Directions:
What lines of the data below hold the string "music"? Copy each one.

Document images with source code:
-------

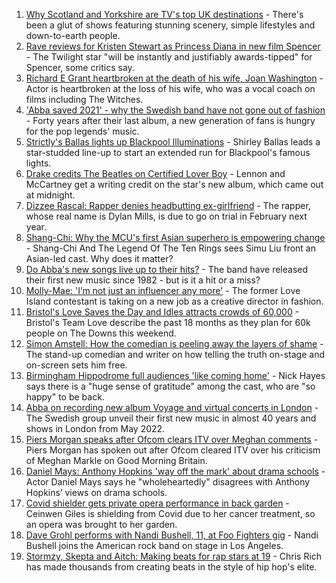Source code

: 1. [Why Scotland and Yorkshire are TV's top UK destinations](https://www.bbc.co.uk/news/entertainment-arts-58421232?at_medium=RSS&at_campaign=KARANGA) - There's been a glut of shows featuring stunning scenery, simple lifestyles and down-to-earth people.
2. [Rave reviews for Kristen Stewart as Princess Diana in new film Spencer](https://www.bbc.co.uk/news/entertainment-arts-58438955?at_medium=RSS&at_campaign=KARANGA) - The Twilight star "will be instantly and justifiably awards-tipped" for Spencer, some critics say.
3. [Richard E Grant heartbroken at the death of his wife, Joan Washington](https://www.bbc.co.uk/news/entertainment-arts-58436099?at_medium=RSS&at_campaign=KARANGA) - Actor is heartbroken at the loss of his wife, who was a vocal coach on films including The Witches.
4. ['Abba saved 2021' - why the Swedish band have not gone out of fashion](https://www.bbc.co.uk/news/entertainment-arts-58433351?at_medium=RSS&at_campaign=KARANGA) - Forty years after their last album, a new generation of fans is hungry for the pop legends' music.
5. [Strictly's Ballas lights up Blackpool Illuminations](https://www.bbc.co.uk/news/uk-england-lancashire-58440257?at_medium=RSS&at_campaign=KARANGA) - Shirley Ballas leads a star-studded line-up to start an extended run for Blackpool's famous lights.
6. [Drake credits The Beatles on Certified Lover Boy](https://www.bbc.co.uk/news/entertainment-arts-58433024?at_medium=RSS&at_campaign=KARANGA) - Lennon and McCartney get a writing credit on the star's new album, which came out at midnight.
7. [Dizzee Rascal: Rapper denies headbutting ex-girlfriend](https://www.bbc.co.uk/news/uk-england-london-58438094?at_medium=RSS&at_campaign=KARANGA) - The rapper, whose real name is Dylan Mills, is due to go on trial in February next year.
8. [Shang-Chi: Why the MCU's first Asian superhero is empowering change](https://www.bbc.co.uk/news/entertainment-arts-58361669?at_medium=RSS&at_campaign=KARANGA) - Shang-Chi And The Legend Of The Ten Rings sees Simu Liu front an Asian-led cast. Why does it matter?
9. [Do Abba's new songs live up to their hits?](https://www.bbc.co.uk/news/entertainment-arts-58423458?at_medium=RSS&at_campaign=KARANGA) - The band have released their first new music since 1982 - but is it a hit or a miss?
10. [Molly-Mae: 'I’m not just an influencer any more'](https://www.bbc.co.uk/news/newsbeat-58409888?at_medium=RSS&at_campaign=KARANGA) - The former Love Island contestant is taking on a new job as a creative director in fashion.
11. [Bristol's Love Saves the Day and Idles attracts crowds of 60,000](https://www.bbc.co.uk/news/uk-england-bristol-58398648?at_medium=RSS&at_campaign=KARANGA) - Bristol's Team Love describe the past 18 months as they plan for 60k people on The Downs this weekend.
12. [Simon Amstell: How the comedian is peeling away the layers of shame](https://www.bbc.co.uk/news/entertainment-arts-58228429?at_medium=RSS&at_campaign=KARANGA) - The stand-up comedian and writer on how telling the truth on-stage and on-screen sets him free.
13. [Birmingham Hippodrome full audiences 'like coming home'](https://www.bbc.co.uk/news/uk-england-birmingham-58408168?at_medium=RSS&at_campaign=KARANGA) - Nick Hayes says there is a "huge sense of gratitude" among the cast, who are "so happy" to be back.
14. [Abba on recording new album Voyage and virtual concerts in London](https://www.bbc.co.uk/news/entertainment-arts-58428407?at_medium=RSS&at_campaign=KARANGA) - The Swedish group unveil their first new music in almost 40 years and shows in London from May 2022.
15. [Piers Morgan speaks after Ofcom clears ITV over Meghan comments](https://www.bbc.co.uk/news/entertainment-arts-58415588?at_medium=RSS&at_campaign=KARANGA) - Piers Morgan has spoken out after Ofcom cleared ITV over his criticism of Meghan Markle on Good Morning Britain.
16. [Daniel Mays: Anthony Hopkins 'way off the mark' about drama schools](https://www.bbc.co.uk/news/entertainment-arts-58414816?at_medium=RSS&at_campaign=KARANGA) - Actor Daniel Mays says he "wholeheartedly" disagrees with Anthony Hopkins’ views on drama schools.
17. [Covid shielder gets private opera performance in back garden](https://www.bbc.co.uk/news/uk-england-london-58414445?at_medium=RSS&at_campaign=KARANGA) - Ceinwen Giles is shielding from Covid due to her cancer treatment, so an opera was brought to her garden.
18. [Dave Grohl performs with Nandi Bushell, 11, at Foo Fighters gig](https://www.bbc.co.uk/news/uk-england-suffolk-58398324?at_medium=RSS&at_campaign=KARANGA) - Nandi Bushell joins the American rock band on stage in Los Angeles.
19. [Stormzy, Skepta and Aitch: Making beats for rap stars at 19](https://www.bbc.co.uk/news/uk-wales-58355499?at_medium=RSS&at_campaign=KARANGA) - Chris Rich has made thousands from creating beats in the style of hip hop's elite.
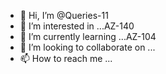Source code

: - 👋 Hi, I’m @Queries-11
- 👀 I’m interested in ...AZ-140
- 🌱 I’m currently learning ...AZ-104
- 💞️ I’m looking to collaborate on ...
- 📫 How to reach me ...

<!---
Queries-11/Queries-11 is a ✨ special ✨ repository because its `README.md` (this file) appears on your GitHub profile.
You can click the Preview link to take a look at your changes.
--->
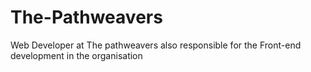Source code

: # The-Pathweavers
Web Developer at The pathweavers also responsible for the Front-end development in the organisation
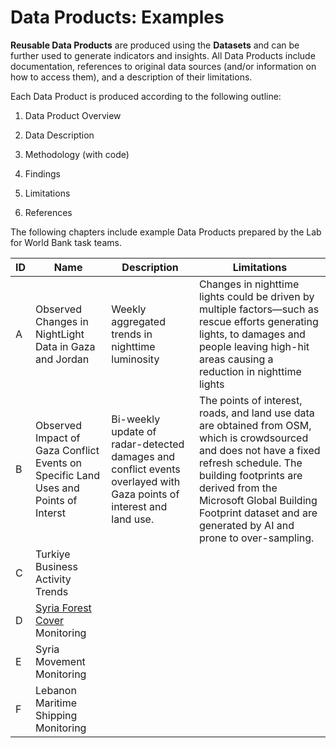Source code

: # Data Products: Examples

**Reusable Data Products** are produced using the **Datasets** and can be further used to generate indicators and insights. All Data Products include documentation, references to original data sources (and/or information on how to access them), and a description of their limitations.

Each Data Product is produced according to the following outline:

1. Data Product Overview

2. Data Description

3. Methodology (with code)

4. Findings

5. Limitations

6. References

The following chapters include example Data Products prepared by the Lab for World Bank task teams.

| ID   | Name                                                         | Description                                                  | Limitations                                                  |
| ---- | ------------------------------------------------------------ | ------------------------------------------------------------ | ------------------------------------------------------------ |
| A    | Observed Changes in NightLight Data in Gaza and Jordan       | Weekly aggregated trends in nighttime luminosity             | Changes in nighttime lights could be driven by multiple factors—such as rescue efforts generating lights, to damages and people leaving high-hit areas causing a reduction in nighttime lights |
| B    | Observed Impact of Gaza Conflict Events on Specific Land Uses and Points of Interst | Bi-weekly update of radar-detected damages and conflict events overlayed with Gaza points of interest and land use. | The points of interest, roads, and land use data are obtained from OSM, which is crowdsourced and does not have a fixed refresh schedule. The building footprints are derived from the Microsoft Global Building Footprint dataset and are generated by AI and prone to over-sampling. |
| C    | Turkiye Business Activity Trends                             |                                                              |                                                              |
| D    | [Syria Forest Cover](notebooks/syria-forest-cover/README.md) Monitoring                                |                                                              |                                                              |
| E    | Syria Movement Monitoring                                    |                                                              |                                                              |
| F    | Lebanon Maritime Shipping Monitoring                         |                                                              |                                                              |

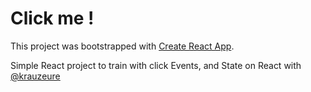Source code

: # Click me !

This project was bootstrapped with [Create React App](https://github.com/facebook/create-react-app).

Simple React project to train with click Events, and State on React with [@krauzeure](https://github.com/krauzeure)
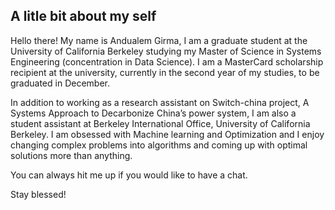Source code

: ## A litle bit about my self
Hello there! My name is Andualem Girma, I am a graduate student at the University of California Berkeley studying my Master of Science in Systems Engineering (concentration in Data Science). I am a MasterCard scholarship recipient at the university, currently in the second year of my studies, to be graduated in December. 

In addition to working as a research assistant on Switch-china project, A Systems Approach to Decarbonize China’s power system, I am also a student assistant at Berkeley International Office, University of California Berkeley.
I am obsessed with Machine learning and Optimization and I enjoy changing complex problems into algorithms and coming up with optimal solutions more than anything.

You can always hit me up if you would like to have a chat.

Stay blessed!
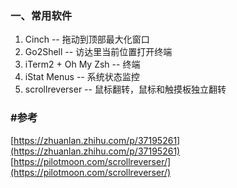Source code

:### 一、常用软件

1. Cinch -- 拖动到顶部最大化窗口
1. Go2Shell -- 访达里当前位置打开终端
1. iTerm2 + Oh My Zsh -- 终端
1. iStat Menus -- 系统状态监控
1. scrollreverser -- 鼠标翻转，鼠标和触摸板独立翻转

### #参考

[https://zhuanlan.zhihu.com/p/37195261](https://zhuanlan.zhihu.com/p/37195261)
[https://pilotmoon.com/scrollreverser/](https://pilotmoon.com/scrollreverser/)

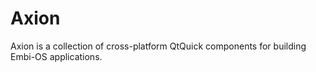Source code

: Axion
====================

Axion is a collection of cross-platform QtQuick components for building Embi-OS applications.
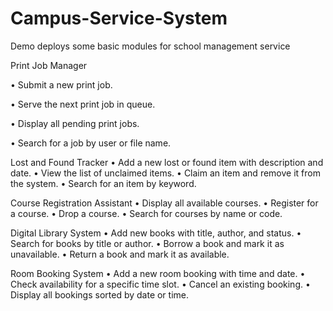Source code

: # Campus-Service-System
Demo deploys some basic modules for school management service

Print Job Manager

• Submit a new print job.

• Serve the next print job in queue.

• Display all pending print jobs.

• Search for a job by user or file name.

Lost and Found Tracker
• Add a new lost or found item with description and date.
• View the list of unclaimed items.
• Claim an item and remove it from the system.
• Search for an item by keyword.

Course Registration Assistant
• Display all available courses.
• Register for a course.
• Drop a course.
• Search for courses by name or code.

Digital Library System
• Add new books with title, author, and status.
• Search for books by title or author.
• Borrow a book and mark it as unavailable.
• Return a book and mark it as available.

Room Booking System
• Add a new room booking with time and date.
• Check availability for a specific time slot.
• Cancel an existing booking.
• Display all bookings sorted by date or time.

-------

Written solution:
4. ['Abba saved 2021' - why the Swedish band have not gone out of fashion](https://www.bbc.co.uk/news/entertainment-arts-58433351?at_medium=RSS&at_campaign=KARANGA) - Forty years after their last album, a new generation of fans is hungry for the pop legends' music.
9. [Do Abba's new songs live up to their hits?](https://www.bbc.co.uk/news/entertainment-arts-58423458?at_medium=RSS&at_campaign=KARANGA) - The band have released their first new music since 1982 - but is it a hit or a miss?
14. [Abba on recording new album Voyage and virtual concerts in London](https://www.bbc.co.uk/news/entertainment-arts-58428407?at_medium=RSS&at_campaign=KARANGA) - The Swedish group unveil their first new music in almost 40 years and shows in London from May 2022.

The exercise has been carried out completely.